Tu1833 Dipotassium Glycyrrhizate Affects Oxidative Stress to Reduce Inflammation

Abstract

Background and aim: High mobility group box 1 (HMGB1) protein is a highly conserved nuclear protein with important functions in the regulation of transcription. In inflammatory conditions, HMGB1 is actively secreted from immune cells in the extracellular matrix, where it behaviors as a pro-inflammatory cytokine.

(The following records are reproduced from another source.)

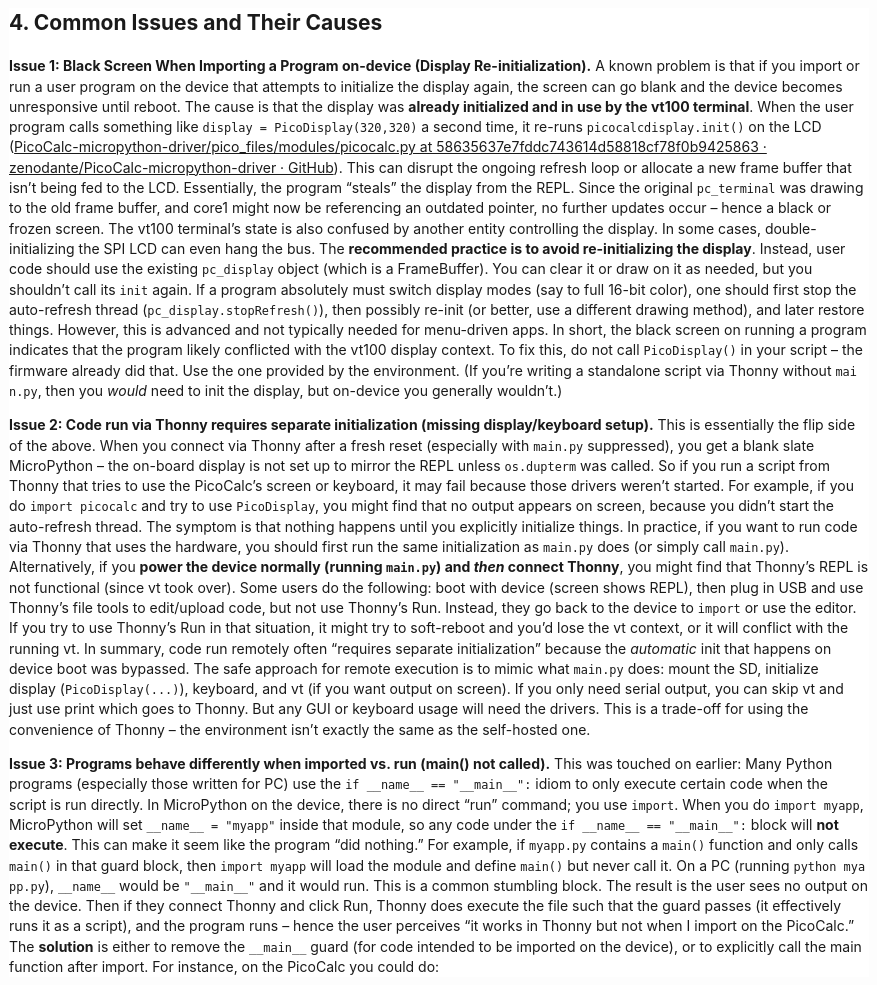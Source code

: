 ## 4. Common Issues and Their Causes

**Issue 1: Black Screen When Importing a Program on-device (Display Re-initialization).** A known problem is that if you import or run a user program on the device that attempts to initialize the display again, the screen can go blank and the device becomes unresponsive until reboot. The cause is that the display was **already initialized and in use by the vt100 terminal**. When the user program calls something like `display = PicoDisplay(320,320)` a second time, it re-runs `picocalcdisplay.init()` on the LCD ([PicoCalc-micropython-driver/pico_files/modules/picocalc.py at 58635637e7fddc743614d58818cf78f0b9425863 · zenodante/PicoCalc-micropython-driver · GitHub](https://github.com/zenodante/PicoCalc-micropython-driver/blob/58635637e7fddc743614d58818cf78f0b9425863/pico_files/modules/picocalc.py#:~:text=super%28%29)). This can disrupt the ongoing refresh loop or allocate a new frame buffer that isn’t being fed to the LCD. Essentially, the program “steals” the display from the REPL. Since the original `pc_terminal` was drawing to the old frame buffer, and core1 might now be referencing an outdated pointer, no further updates occur – hence a black or frozen screen. The vt100 terminal’s state is also confused by another entity controlling the display. In some cases, double-initializing the SPI LCD can even hang the bus. The **recommended practice is to avoid re-initializing the display**. Instead, user code should use the existing `pc_display` object (which is a FrameBuffer). You can clear it or draw on it as needed, but you shouldn’t call its `init` again. If a program absolutely must switch display modes (say to full 16-bit color), one should first stop the auto-refresh thread (`pc_display.stopRefresh()`), then possibly re-init (or better, use a different drawing method), and later restore things. However, this is advanced and not typically needed for menu-driven apps. In short, the black screen on running a program indicates that the program likely conflicted with the vt100 display context. To fix this, do not call `PicoDisplay()` in your script – the firmware already did that. Use the one provided by the environment. (If you’re writing a standalone script via Thonny without `main.py`, then you *would* need to init the display, but on-device you generally wouldn’t.)

**Issue 2: Code run via Thonny requires separate initialization (missing display/keyboard setup).** This is essentially the flip side of the above. When you connect via Thonny after a fresh reset (especially with `main.py` suppressed), you get a blank slate MicroPython – the on-board display is not set up to mirror the REPL unless `os.dupterm` was called. So if you run a script from Thonny that tries to use the PicoCalc’s screen or keyboard, it may fail because those drivers weren’t started. For example, if you do `import picocalc` and try to use `PicoDisplay`, you might find that no output appears on screen, because you didn’t start the auto-refresh thread. The symptom is that nothing happens until you explicitly initialize things. In practice, if you want to run code via Thonny that uses the hardware, you should first run the same initialization as `main.py` does (or simply call `main.py`). Alternatively, if you **power the device normally (running `main.py`) and *then* connect Thonny**, you might find that Thonny’s REPL is not functional (since vt took over). Some users do the following: boot with device (screen shows REPL), then plug in USB and use Thonny’s file tools to edit/upload code, but not use Thonny’s Run. Instead, they go back to the device to `import` or use the editor. If you try to use Thonny’s Run in that situation, it might try to soft-reboot and you’d lose the vt context, or it will conflict with the running vt. In summary, code run remotely often “requires separate initialization” because the *automatic* init that happens on device boot was bypassed. The safe approach for remote execution is to mimic what `main.py` does: mount the SD, initialize display (`PicoDisplay(...)`), keyboard, and vt (if you want output on screen). If you only need serial output, you can skip vt and just use print which goes to Thonny. But any GUI or keyboard usage will need the drivers. This is a trade-off for using the convenience of Thonny – the environment isn’t exactly the same as the self-hosted one.

**Issue 3: Programs behave differently when imported vs. run (main() not called).** This was touched on earlier: Many Python programs (especially those written for PC) use the `if __name__ == "__main__":` idiom to only execute certain code when the script is run directly. In MicroPython on the device, there is no direct “run” command; you use `import`. When you do `import myapp`, MicroPython will set `__name__ = "myapp"` inside that module, so any code under the `if __name__ == "__main__":` block will **not execute**. This can make it seem like the program “did nothing.” For example, if `myapp.py` contains a `main()` function and only calls `main()` in that guard block, then `import myapp` will load the module and define `main()` but never call it. On a PC (running `python myapp.py`), `__name__` would be `"__main__"` and it would run. This is a common stumbling block. The result is the user sees no output on the device. Then if they connect Thonny and click Run, Thonny does execute the file such that the guard passes (it effectively runs it as a script), and the program runs – hence the user perceives “it works in Thonny but not when I import on the PicoCalc.” The **solution** is either to remove the `__main__` guard (for code intended to be imported on the device), or to explicitly call the main function after import. For instance, on the PicoCalc you could do: 
```python
```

Dipotassium glycyrrhizate (DPG) is a glycyrrhizin-derived compound that is known to inhibit the pro-inflammatory activity of extracellular HMGB1. We previously showed that DPG significantly reduces, without adverse side effects, the DSS induced colitis in mice. Since a known relationship exists between HMGB1 and oxidative stress as well as between the latter and inflammation, the aim of the present study is to investigate whether DPG acts on the oxidative stress mechanisms to reduce inflammation Methods: In vivo: DPG (8mg/Kg) was administered to DSS-treated C57BL/6 mice. After 7 days, mice were sacrificed and inflamed colon removed. Expression levels of iNOS and COX2, involved in oxidative stress, were analysed by RT-PCR. In vitro: RAW267.4 cells were treated with LPS, DPG, LPS+DPG, HMGB1-B-Box, HMGB1-BBox+DPG at a earlier (4-8h) or later (24-48h) time. Expression levels of iNOS and COX2 were analysed by RT-PCR and AMPK phosphorylation was analysed by western blot. Results: In vivo: mice treated with DPG+DSS showed a significant decrease of iNOS and COX2 mRNA expression, compared to DSS-treated mice. In vitro: DPG reduced iNOS and COX2 expression induced by LPS at the later time and COX2 expression at the earlier time. Besides, HMGB1-B-Box increased iNOS expression at the earlier time, but this effect was counteracted by DPG. Finally, DPG induced AMPK phosphorylation, that is known to inhibit COX2, after LPS treatment. Conclusion: Our data show that DPG affects oxidative stress reducing iNOS and COX2 expression during inflammation. It is likely that DPG reduces iNOS through a mechanism HMGB1-dependent and COX2 through a mechanism AMK phosphorylation-mediated.